Copy out each line of the data below in which "right" appears.

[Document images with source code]
--- --- ---

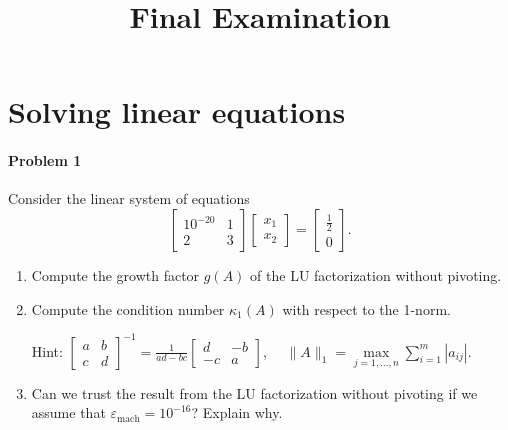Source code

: 

\usepackage{algpseudocode}

\title{Final Examination}

\newtheorem{algorithm}{Algorithm}


\maketitle

\section*{Solving linear equations}

\paragraph{Problem 1}
Consider the linear system of equations
\begin{equation*}
 \begin{bmatrix}
  10^{-20} & 1\\
  2 & 3
 \end{bmatrix}
 \begin{bmatrix}
  x_1\\x_2
 \end{bmatrix}
=\begin{bmatrix}
  \frac{1}{2}\\0
 \end{bmatrix}.
\end{equation*}
\begin{enumerate}
 \item Compute the growth factor $g(A)$ of the LU factorization without
   pivoting.
 \item Compute the condition number $\kappa_1(A)$ with respect to the
   1-norm.

 Hint: $\begin{bmatrix}
         a&b\\
         c&d
        \end{bmatrix}^{-1}=\frac{1}{ad-bc}\begin{bmatrix}
        d&-b\\
        -c&a
         \end{bmatrix} $, $\quad \|A\|_1=\max\limits_{j=1,\dots,n}\sum\limits_{i=1}^m|a_{ij}|$.
       \item Can we trust the result from the LU factorization without
         pivoting if we assume that $\varepsilon_{\text{mach}}=10^{-16}$?
         Explain why.
\end{enumerate}

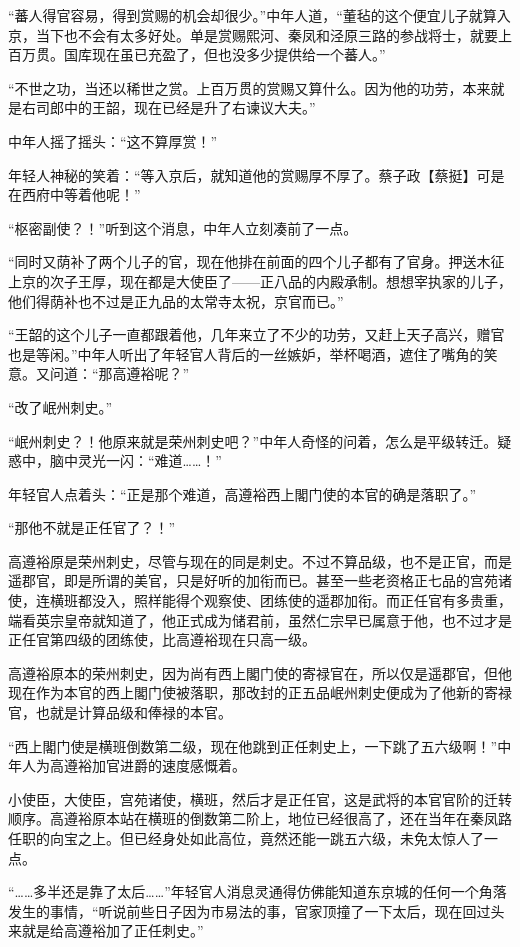 “蕃人得官容易，得到赏赐的机会却很少。”中年人道，“董毡的这个便宜儿子就算入京，当下也不会有太多好处。单是赏赐熙河、秦凤和泾原三路的参战将士，就要上百万贯。国库现在虽已充盈了，但也没多少提供给一个蕃人。”

“不世之功，当还以稀世之赏。上百万贯的赏赐又算什么。因为他的功劳，本来就是右司郎中的王韶，现在已经是升了右谏议大夫。”

中年人摇了摇头：“这不算厚赏！”

年轻人神秘的笑着：“等入京后，就知道他的赏赐厚不厚了。蔡子政【蔡挺】可是在西府中等着他呢！”

“枢密副使？！”听到这个消息，中年人立刻凑前了一点。

“同时又荫补了两个儿子的官，现在他排在前面的四个儿子都有了官身。押送木征上京的次子王厚，现在都是大使臣了——正八品的内殿承制。想想宰执家的儿子，他们得荫补也不过是正九品的太常寺太祝，京官而已。”

“王韶的这个儿子一直都跟着他，几年来立了不少的功劳，又赶上天子高兴，赠官也是等闲。”中年人听出了年轻官人背后的一丝嫉妒，举杯喝酒，遮住了嘴角的笑意。又问道：“那高遵裕呢？”

“改了岷州刺史。”

“岷州刺史？！他原来就是荣州刺史吧？”中年人奇怪的问着，怎么是平级转迁。疑惑中，脑中灵光一闪：“难道……！”

年轻官人点着头：“正是那个难道，高遵裕西上閣门使的本官的确是落职了。”

“那他不就是正任官了？！”

高遵裕原是荣州刺史，尽管与现在的同是刺史。不过不算品级，也不是正官，而是遥郡官，即是所谓的美官，只是好听的加衔而已。甚至一些老资格正七品的宫苑诸使，连横班都没入，照样能得个观察使、团练使的遥郡加衔。而正任官有多贵重，端看英宗皇帝就知道了，他正式成为储君前，虽然仁宗早已属意于他，也不过才是正任官第四级的团练使，比高遵裕现在只高一级。

高遵裕原本的荣州刺史，因为尚有西上閣门使的寄禄官在，所以仅是遥郡官，但他现在作为本官的西上閣门使被落职，那改封的正五品岷州刺史便成为了他新的寄禄官，也就是计算品级和俸禄的本官。

“西上閣门使是横班倒数第二级，现在他跳到正任刺史上，一下跳了五六级啊！”中年人为高遵裕加官进爵的速度感慨着。

小使臣，大使臣，宫苑诸使，横班，然后才是正任官，这是武将的本官官阶的迁转顺序。高遵裕原本站在横班的倒数第二阶上，地位已经很高了，还在当年在秦凤路任职的向宝之上。但已经身处如此高位，竟然还能一跳五六级，未免太惊人了一点。

“……多半还是靠了太后……”年轻官人消息灵通得仿佛能知道东京城的任何一个角落发生的事情，“听说前些日子因为市易法的事，官家顶撞了一下太后，现在回过头来就是给高遵裕加了正任刺史。”

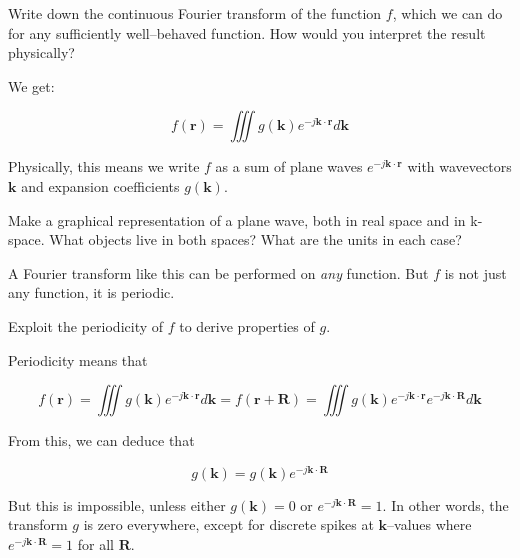\begin{cue}
  Write down the continuous Fourier transform of the function $f$, which we can do for any sufficiently well--behaved function. How would you interpret the result physically?
\end{cue}

We get:

\begin{equation}
f({\mathbf r}) = \iiint g({\mathbf k}) e ^ {-j {\mathbf k} \cdot {\mathbf r}} d{\mathbf k}
\end{equation} 

Physically, this means we write $f$ as a sum of plane waves $e ^ {-j {\mathbf k} \cdot {\mathbf r}}$ with wavevectors ${\mathbf k}$ and expansion coefficients $g({\mathbf k})$.


\begin{exer}
Make a graphical representation of a plane wave, both in real space and in k-space. What objects live in both spaces? What are the units in each case?
\end{exer}

A Fourier transform like this can be performed on \emph{any} function. But $f$ is not just any function, it is periodic.

\begin{cue}
Exploit the periodicity of $f$ to derive properties of $g$. 
\end{cue}

Periodicity means that

\begin{equation}
f({\mathbf r}) = \iiint g({\mathbf k}) e ^ {-j {\mathbf k} \cdot {\mathbf r}} d{\mathbf k} = f({\mathbf r} + {\mathbf R}) = \iiint g({\mathbf k}) e ^ {-j {\mathbf k} \cdot {\mathbf r}} e ^ {-j {\mathbf k} \cdot {\mathbf R}} d{\mathbf k}
\end{equation} 

From this, we can deduce that

\begin{equation}
g({\mathbf k}) = g({\mathbf k}) e ^ {-j {\mathbf k} \cdot {\mathbf R}}
\end{equation} 

But this is impossible, unless either $g({\mathbf k}) = 0$ or $e ^ {-j {\mathbf k} \cdot {\mathbf R}} = 1$. In other words, the transform $g$ is zero everywhere, except for discrete spikes at ${\mathbf k}$--values where $e ^ {-j {\mathbf k} \cdot {\mathbf R}} = 1$ for all ${\mathbf R}$.

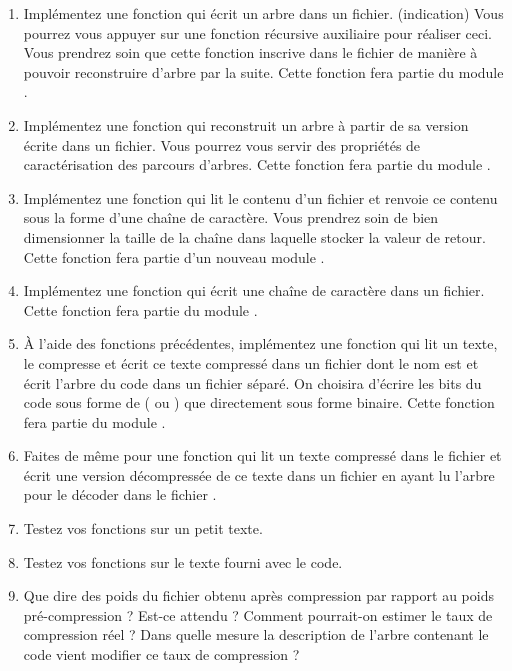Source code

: \documentclass[a4paper, 10pt]{article}
\begin{document}
\begin{enumerate}[resume]
\item Implémentez une fonction  qui écrit un arbre dans un fichier. (indication) Vous pourrez vous appuyer sur une fonction récursive auxiliaire pour réaliser ceci. Vous prendrez soin que cette fonction inscrive dans le fichier de manière à pouvoir reconstruire d'arbre par la suite. Cette fonction fera partie du module .
\item Implémentez une fonction  qui reconstruit un arbre à partir de sa version écrite dans un fichier. Vous pourrez vous servir des propriétés de caractérisation des parcours d'arbres. Cette fonction fera partie du module .
\item Implémentez une fonction  qui lit le contenu d'un fichier et renvoie ce contenu sous la forme d'une chaîne de caractère. Vous prendrez soin de bien dimensionner la taille de la chaîne dans laquelle stocker la valeur de retour. Cette fonction fera partie d'un nouveau module .
\item Implémentez une fonction  qui écrit une chaîne de caractère dans un fichier. Cette fonction fera partie du module .
\item À l'aide des fonctions précédentes, implémentez une fonction  qui lit un texte, le compresse et écrit ce texte compressé dans un fichier dont le nom est  et écrit l'arbre du code dans un fichier séparé. On choisira d'écrire les bits du code sous forme de  ( ou ) que directement sous forme binaire. Cette fonction fera partie du module .
\item Faites de même pour une fonction  qui lit un texte compressé dans le fichier  et écrit une version décompressée de ce texte dans un fichier  en ayant lu l'arbre pour le décoder dans le fichier .
\item Testez vos fonctions sur un petit texte.
\item Testez vos fonctions sur le texte  fourni avec le code.
\item Que dire des poids du fichier obtenu après compression par rapport au poids pré-compression ? Est-ce attendu ? Comment pourrait-on estimer le taux de compression réel ? Dans quelle mesure la description de l'arbre contenant le code vient modifier ce taux de compression ?
\end{enumerate}
\end{document}
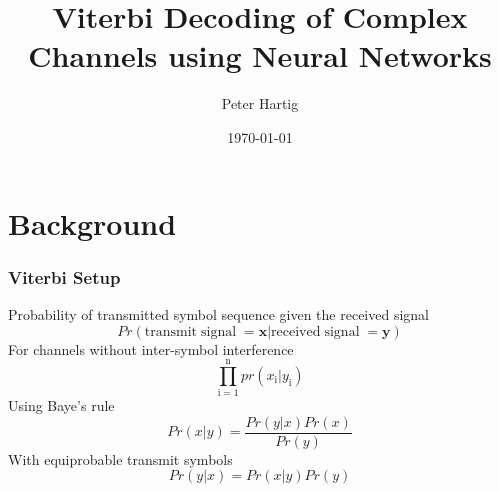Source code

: \documentclass[10pt,tgadventor, onlymath]{beamer}
\title{\large \bfseries Viterbi Decoding of Complex Channels using Neural Networks}
\author{Peter Hartig\\[3ex]
}
\date{\today}
\begin{document}
\frame{
\thispagestyle{empty}
\titlepage
}

\section{Background}

\begin{frame}
\frametitle{Viterbi Setup}
	Probability of transmitted symbol sequence given the received signal
	\begin{equation}
		Pr(\mathbf{\mathrm{transmit \;signal}\;= x}|\mathbf{\mathrm{received \;signal}\; = y})
	\end{equation}
	For channels without inter-symbol interference
	\begin{equation}
		\prod_{\mathrm{i=1}}^{\mathrm{n}}pr(x_{\mathrm{i}}|y_{\mathrm{i}}) 
	\end{equation}
	Using Baye's rule
	\begin{equation}
		Pr(x|y) = \frac{Pr(y|x) Pr(x)}{Pr(y)}
	\end{equation}
	With equiprobable transmit symbols
	\begin{equation}
		Pr(y|x) = Pr(x|y) Pr(y)
	\end{equation}

\end{frame}
\end{document}
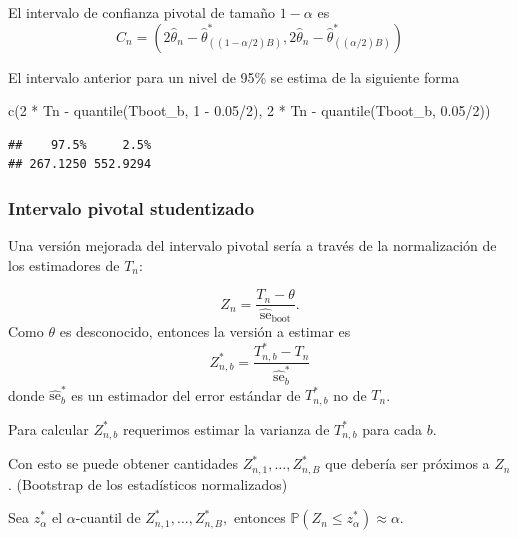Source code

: \documentclass[
  12pt,
]{book}
\newenvironment{Shaded}{\begin{snugshade}}{\end{snugshade}}
\newcommand{\DecValTok}[1]{\textcolor[rgb]{0.00,0.00,0.81}{#1}}
\newcommand{\FloatTok}[1]{\textcolor[rgb]{0.00,0.00,0.81}{#1}}
\newcommand{\FunctionTok}[1]{\textcolor[rgb]{0.00,0.00,0.00}{#1}}
\newcommand{\NormalTok}[1]{#1}
\newcommand{\SpecialCharTok}[1]{\textcolor[rgb]{0.00,0.00,0.00}{#1}}
\begin{document}
El intervalo de confianza pivotal de tamaño \(1-\alpha\) es \[
  C_{n}=\left(2 \widehat{\theta}_{n}-\widehat{\theta}_{((1-\alpha / 2) B)}^{*}, 2 \widehat{\theta}_{n}-\widehat{\theta}_{((\alpha / 2) B)}^{*}\right)
  \]

El intervalo anterior para un nivel de 95\% se estima de la siguiente
forma

\begin{Shaded}
\begin{Highlighting}[]
\FunctionTok{c}\NormalTok{(}\DecValTok{2} \SpecialCharTok{*}\NormalTok{ Tn }\SpecialCharTok{{-}} \FunctionTok{quantile}\NormalTok{(Tboot\_b, }\DecValTok{1} \SpecialCharTok{{-}} \FloatTok{0.05}\SpecialCharTok{/}\DecValTok{2}\NormalTok{), }\DecValTok{2} \SpecialCharTok{*}\NormalTok{ Tn }\SpecialCharTok{{-}}
    \FunctionTok{quantile}\NormalTok{(Tboot\_b, }\FloatTok{0.05}\SpecialCharTok{/}\DecValTok{2}\NormalTok{))}
\end{Highlighting}
\end{Shaded}

\begin{verbatim}
##    97.5%     2.5% 
## 267.1250 552.9294
\end{verbatim}

\hypertarget{intervalo-pivotal-studentizado}{%
\subsubsection{Intervalo pivotal
studentizado}\label{intervalo-pivotal-studentizado}}

Una versión mejorada del intervalo pivotal sería a través de la
normalización de los estimadores de \(T_n\):

\[
Z_{n}=\frac{T_{n}-\theta}{\widehat{\mathrm{se}}_{\mathrm{boot}}}.
\] Como \(\theta\) es desconocido, entonces la versión a estimar es \[
Z_{n, b}^{*}=\frac{T_{n, b}^{*}-T_{n}}{\widehat{\mathrm{se}}_{b}^{*}}
\] donde \(\widehat{\mathrm{se}}_{b}^{*}\) es un estimador del error
estándar de \(T_{n, b}^{*}\) no de \(T_{n}\).

Para calcular \(Z_{n, b}^{*}\) requerimos estimar la varianza de
\(T_{n,b}^*\) para cada \(b\).

Con esto se puede obtener cantidades
\(Z_{n, 1}^{*}, \ldots, Z_{n, B}^{*}\) que debería ser próximos a
\(Z_{n}\). (Bootstrap de los estadísticos normalizados)

Sea \(z_{\alpha}^{*}\) el \(\alpha\)-cuantil de
\(Z_{n, 1}^{*}, \ldots, Z_{n, B}^{*},\) entonces
\(\mathbb{P}\left(Z_{n} \leq z_{\alpha}^{*}\right) \approx \alpha\).
\end{document}
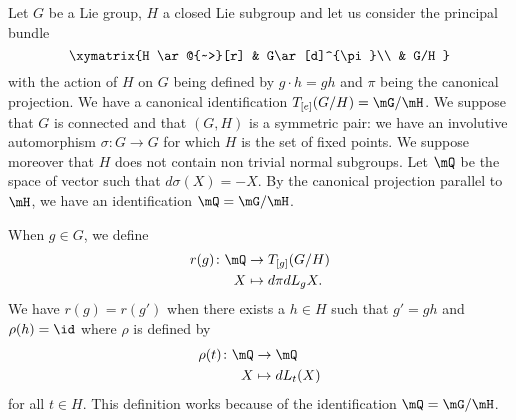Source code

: Let $G$ be a Lie group, $H$ a closed Lie subgroup and let us consider the principal bundle
\begin{equation}
\xymatrix{%
   H \ar@{~>}[r]		&	G\ar[d]^{\pi}\\
   				&	G/H
 }
\end{equation}
with the action of $H$ on $G$ being defined by $g\cdot h=gh$ and $\pi$ being the canonical projection. We have a canonical identification $T_{[e]}(G/H)=\mG/\mH$. We suppose that $G$ is connected and that $(G,H)$ is a symmetric pair: we have an involutive automorphism $\sigma\colon G\to G$ for which $H$ is the set of fixed points. We suppose moreover that $H$ does not contain non trivial normal subgroups. Let $\mQ$ be the space of vector such that $d\sigma(X)=-X$. By the canonical projection parallel to $\mH$, we have an identification $\mQ=\mG/\mH$.

When $g\in G$, we define
\begin{equation}
\begin{aligned}
 r(g)\colon \mQ&\to T_{[g]}(G/H) \\
  X&\mapsto d\pi dL_gX.
\end{aligned}
\end{equation}
We have $r(g)=r(g')$ when there exists a $h\in H$ such that $g'=gh$ and $\rho(h)=\id$ where $\rho$ is defined by
\begin{equation}
\begin{aligned}
 \rho(t)\colon \mQ&\to \mQ \\
  X&\mapsto dL_t(X)
\end{aligned}
\end{equation}
for all $t\in H$. This definition works because of the identification $\mQ=\mG/\mH$.
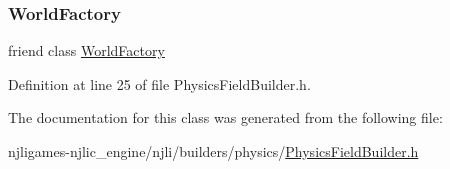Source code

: \subsubsection{\texorpdfstring{World\+Factory}{WorldFactory}}
{\footnotesize\ttfamily friend class \mbox{\hyperlink{classnjli_1_1_world_factory}{World\+Factory}}\hspace{0.3cm}{\ttfamily [friend]}}



Definition at line 25 of file Physics\+Field\+Builder.\+h.



The documentation for this class was generated from the following file\+:\begin{DoxyCompactItemize}
\item 
njligames-\/njlic\+\_\+engine/njli/builders/physics/\mbox{\hyperlink{_physics_field_builder_8h}{Physics\+Field\+Builder.\+h}}\end{DoxyCompactItemize}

--- --- ---

SOLUTION BELOW:
  C_{n}=\left(2 \widehat{\theta}_{n}-\widehat{\theta}_{((1-\alpha / 2) B)}^{*}, 2 \widehat{\theta}_{n}-\widehat{\theta}_{((\alpha / 2) B)}^{*}\right)
\(\mathbb{P}\left(Z_{n} \leq z_{\alpha}^{*}\right) \approx \alpha\).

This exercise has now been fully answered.